I have to say worrying about the provenance of writing has made me a grumpier reader.
For example: "The space station is made up of Russian and US segments, and there are modules from the European and Japanese space agencies too." It feels like this sentence is inserting some points, but is lacking in authorial intent. Is the intent to say the station is largely Russian and US, or to say the station has more than two partners? Probably an okay sentence, but still feels like a stone in the shoe.
Seeing nothing wrong with it. If journalist follows inverted pyramid, it starts with crucial facts and at the end it can be mostly supplementary information. Seeing this is about "International Space Station", this adds context to why it is called "international" for an ordinary person.
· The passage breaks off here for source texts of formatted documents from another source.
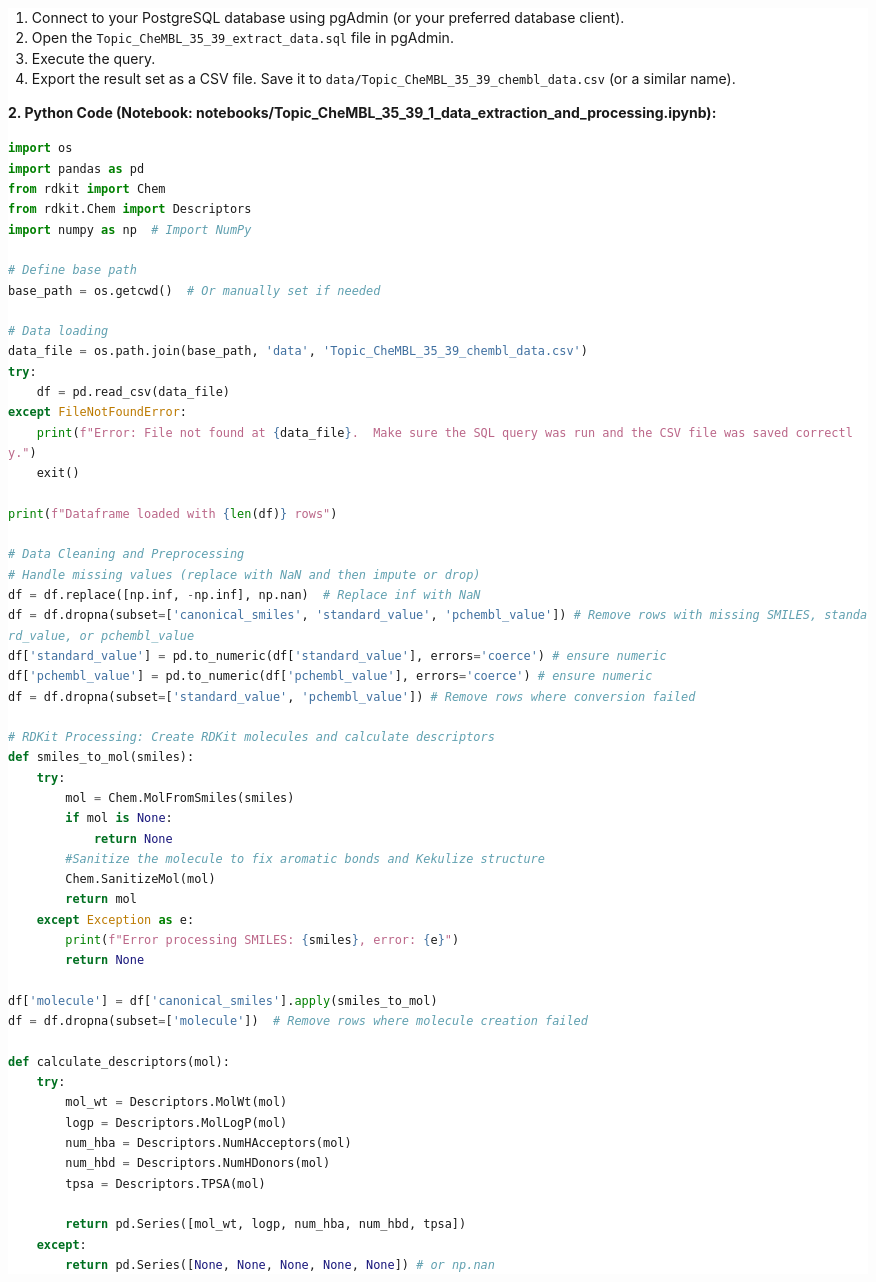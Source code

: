 1.  Connect to your PostgreSQL database using pgAdmin (or your preferred database client).
2.  Open the `Topic_CheMBL_35_39_extract_data.sql` file in pgAdmin.
3.  Execute the query.
4.  Export the result set as a CSV file.  Save it to `data/Topic_CheMBL_35_39_chembl_data.csv` (or a similar name).

**2. Python Code (Notebook: notebooks/Topic_CheMBL_35_39_1_data_extraction_and_processing.ipynb):**

```python
import os
import pandas as pd
from rdkit import Chem
from rdkit.Chem import Descriptors
import numpy as np  # Import NumPy

# Define base path
base_path = os.getcwd()  # Or manually set if needed

# Data loading
data_file = os.path.join(base_path, 'data', 'Topic_CheMBL_35_39_chembl_data.csv')
try:
    df = pd.read_csv(data_file)
except FileNotFoundError:
    print(f"Error: File not found at {data_file}.  Make sure the SQL query was run and the CSV file was saved correctly.")
    exit()

print(f"Dataframe loaded with {len(df)} rows")

# Data Cleaning and Preprocessing
# Handle missing values (replace with NaN and then impute or drop)
df = df.replace([np.inf, -np.inf], np.nan)  # Replace inf with NaN
df = df.dropna(subset=['canonical_smiles', 'standard_value', 'pchembl_value']) # Remove rows with missing SMILES, standard_value, or pchembl_value
df['standard_value'] = pd.to_numeric(df['standard_value'], errors='coerce') # ensure numeric
df['pchembl_value'] = pd.to_numeric(df['pchembl_value'], errors='coerce') # ensure numeric
df = df.dropna(subset=['standard_value', 'pchembl_value']) # Remove rows where conversion failed

# RDKit Processing: Create RDKit molecules and calculate descriptors
def smiles_to_mol(smiles):
    try:
        mol = Chem.MolFromSmiles(smiles)
        if mol is None:
            return None
        #Sanitize the molecule to fix aromatic bonds and Kekulize structure
        Chem.SanitizeMol(mol)
        return mol
    except Exception as e:
        print(f"Error processing SMILES: {smiles}, error: {e}")
        return None

df['molecule'] = df['canonical_smiles'].apply(smiles_to_mol)
df = df.dropna(subset=['molecule'])  # Remove rows where molecule creation failed

def calculate_descriptors(mol):
    try:
        mol_wt = Descriptors.MolWt(mol)
        logp = Descriptors.MolLogP(mol)
        num_hba = Descriptors.NumHAcceptors(mol)
        num_hbd = Descriptors.NumHDonors(mol)
        tpsa = Descriptors.TPSA(mol)

        return pd.Series([mol_wt, logp, num_hba, num_hbd, tpsa])
    except:
        return pd.Series([None, None, None, None, None]) # or np.nan
```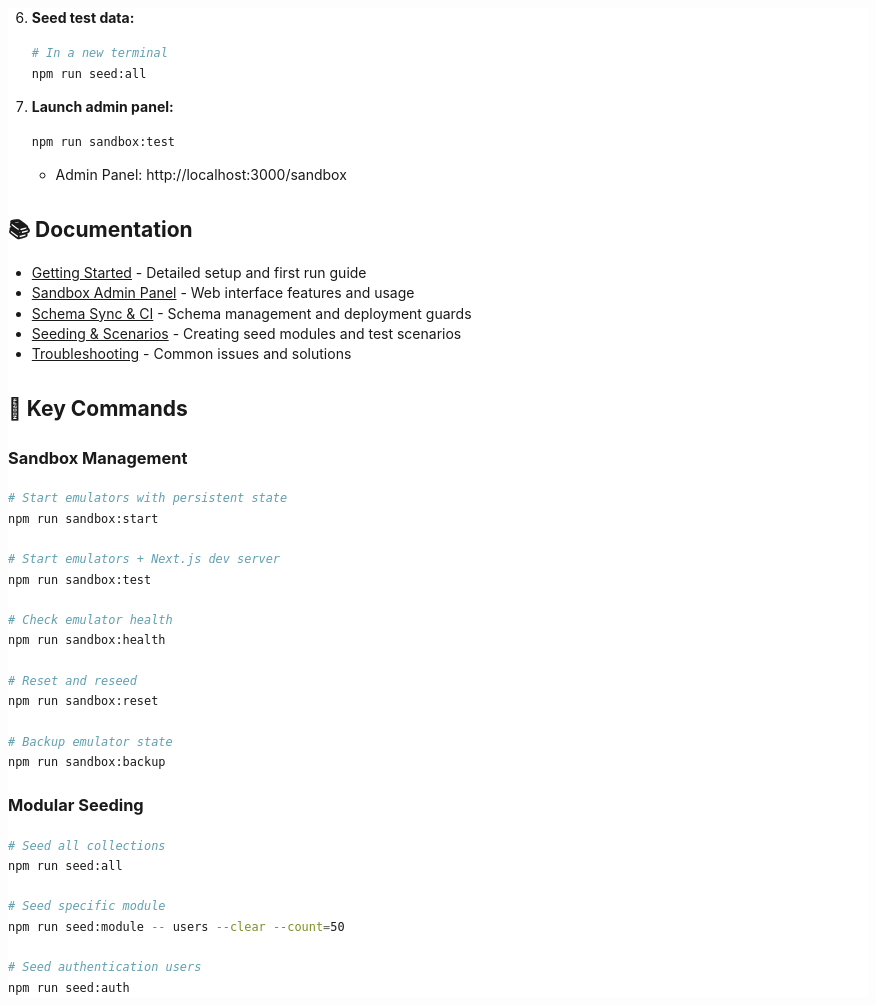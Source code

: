 6. **Seed test data:**
   ```bash
   # In a new terminal
   npm run seed:all
   ```

7. **Launch admin panel:**
   ```bash
   npm run sandbox:test
   ```
   - Admin Panel: http://localhost:3000/sandbox

## 📚 Documentation

- [Getting Started](docs/GETTING_STARTED.md) - Detailed setup and first run guide
- [Sandbox Admin Panel](docs/SANDBOX_ADMIN_PANEL.md) - Web interface features and usage
- [Schema Sync & CI](docs/SCHEMA_SYNC_AND_CI.md) - Schema management and deployment guards
- [Seeding & Scenarios](docs/SEEDING_AND_SCENARIOS.md) - Creating seed modules and test scenarios
- [Troubleshooting](docs/TROUBLESHOOTING.md) - Common issues and solutions

## 🎯 Key Commands

### Sandbox Management

```bash
# Start emulators with persistent state
npm run sandbox:start

# Start emulators + Next.js dev server
npm run sandbox:test

# Check emulator health
npm run sandbox:health

# Reset and reseed
npm run sandbox:reset

# Backup emulator state
npm run sandbox:backup
```

### Modular Seeding

```bash
# Seed all collections
npm run seed:all

# Seed specific module
npm run seed:module -- users --clear --count=50

# Seed authentication users
npm run seed:auth
```
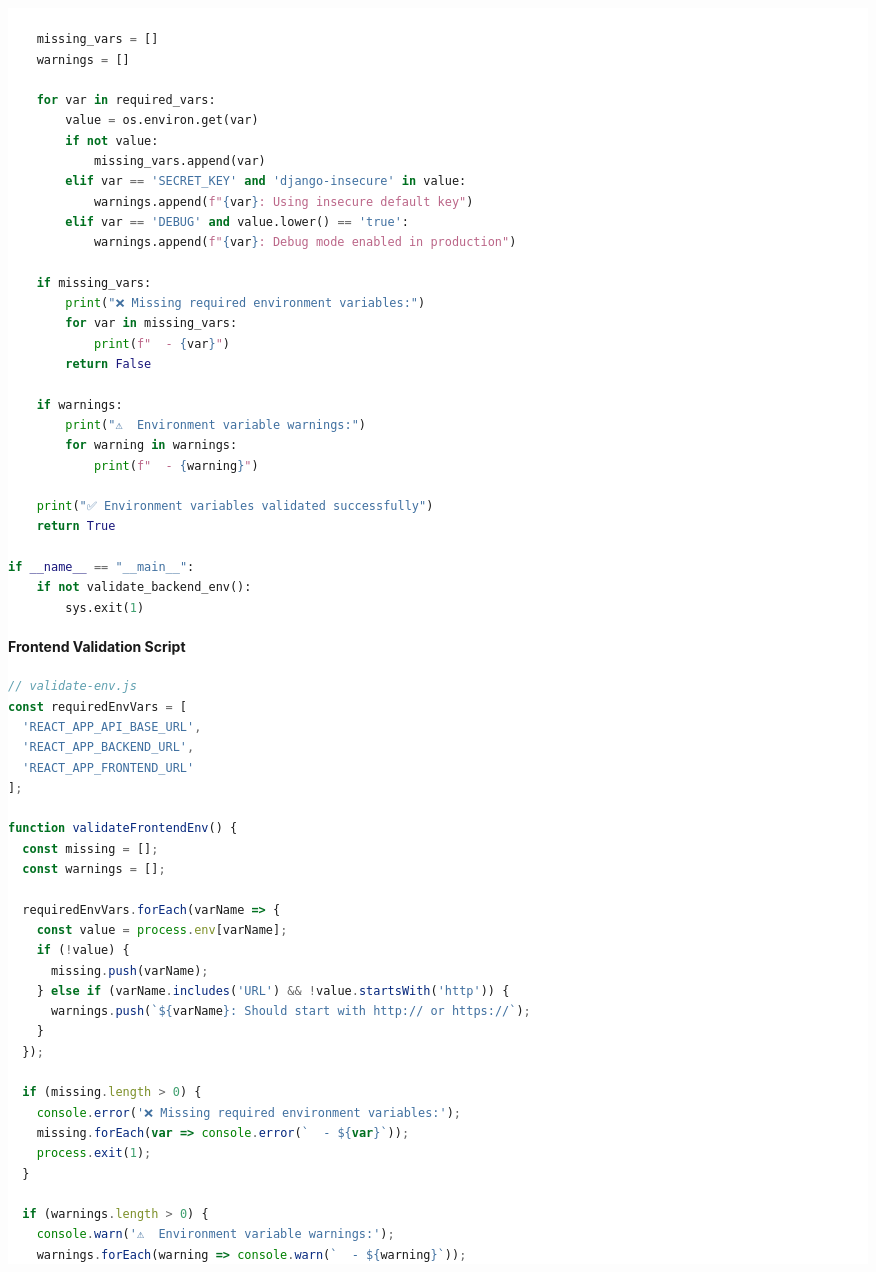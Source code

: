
 ```python
    
    missing_vars = []
    warnings = []
    
    for var in required_vars:
        value = os.environ.get(var)
        if not value:
            missing_vars.append(var)
        elif var == 'SECRET_KEY' and 'django-insecure' in value:
            warnings.append(f"{var}: Using insecure default key")
        elif var == 'DEBUG' and value.lower() == 'true':
            warnings.append(f"{var}: Debug mode enabled in production")
    
    if missing_vars:
        print("❌ Missing required environment variables:")
        for var in missing_vars:
            print(f"  - {var}")
        return False
    
    if warnings:
        print("⚠️  Environment variable warnings:")
        for warning in warnings:
            print(f"  - {warning}")
    
    print("✅ Environment variables validated successfully")
    return True

if __name__ == "__main__":
    if not validate_backend_env():
        sys.exit(1)
```

#### Frontend Validation Script

```javascript
// validate-env.js
const requiredEnvVars = [
  'REACT_APP_API_BASE_URL',
  'REACT_APP_BACKEND_URL',
  'REACT_APP_FRONTEND_URL'
];

function validateFrontendEnv() {
  const missing = [];
  const warnings = [];
  
  requiredEnvVars.forEach(varName => {
    const value = process.env[varName];
    if (!value) {
      missing.push(varName);
    } else if (varName.includes('URL') && !value.startsWith('http')) {
      warnings.push(`${varName}: Should start with http:// or https://`);
    }
  });
  
  if (missing.length > 0) {
    console.error('❌ Missing required environment variables:');
    missing.forEach(var => console.error(`  - ${var}`));
    process.exit(1);
  }
  
  if (warnings.length > 0) {
    console.warn('⚠️  Environment variable warnings:');
    warnings.forEach(warning => console.warn(`  - ${warning}`));
```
I think it's an attempt to express that the station consists of only two segments: Russian (ROS) and US (USOS), but the US invited its allies to work together on its segment. So parts of the USOS are made in Europe, Canada and Japan, and generally lifted to space by the US, usually on the Space Shuttle.
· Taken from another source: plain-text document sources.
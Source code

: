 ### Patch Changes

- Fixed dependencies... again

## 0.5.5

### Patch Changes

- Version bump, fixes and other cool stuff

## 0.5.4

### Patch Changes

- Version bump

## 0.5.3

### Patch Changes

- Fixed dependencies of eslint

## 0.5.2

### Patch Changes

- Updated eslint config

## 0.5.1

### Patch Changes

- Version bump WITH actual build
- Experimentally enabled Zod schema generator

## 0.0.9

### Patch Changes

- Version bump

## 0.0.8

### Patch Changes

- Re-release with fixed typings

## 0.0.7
(All this was pretty lucid of the US, but obviously the Russians did no such thing on their side. The Japanese even managed to get an ISS resupply mission launched on their own vehicle, which is no small achievement, and the ESA did a bunch of good science. And what would space be without the Canadarm :-)
USSR, yes. But the ISS was launching during a time when USSR no longer existed and Russia was fairly isolated. Hence, "obviously": US at that time had many close allies, but Russia had only a few, and not as technologically advanced.
Several of the US modules were built in Europe by Thales Alenia Space and were transferred to the US in exchange for the US launching the European modules on the Space Shuttle.
A big motivation behind the creation of the ISS was an attempt to use scientific collaboration to promote peace between the two big opposing super-powers during the war, the URSS (basically Russia's communist empire) and the USA and to focus both nations resources into peaceful space research that could benefit the whole mankind.
Several other countries contributed, in an attempt to include other nations, but for all practical purposes it is an American/Soviet(Russian) project from a more civiled age of international competition. I think its appropriate the article remind us of this. A lot of people wasn't born them, and have no idea that once science had less borders.
I don’t have a dog in the fight but it’s super scary to think about for the astronauts and their families. This issue’s been going on for a while now. Surprised that there’s not more AI or robotics that could be utilized for such cases.
Rumors are that Elon gets spaceX to buy tesla so tele-operated Optimus robots do the hard space work from now on. Not a bad idea per se but I’m not educated on the topic. Curiosity has me asking if we really want humans to go to mars or in space at all.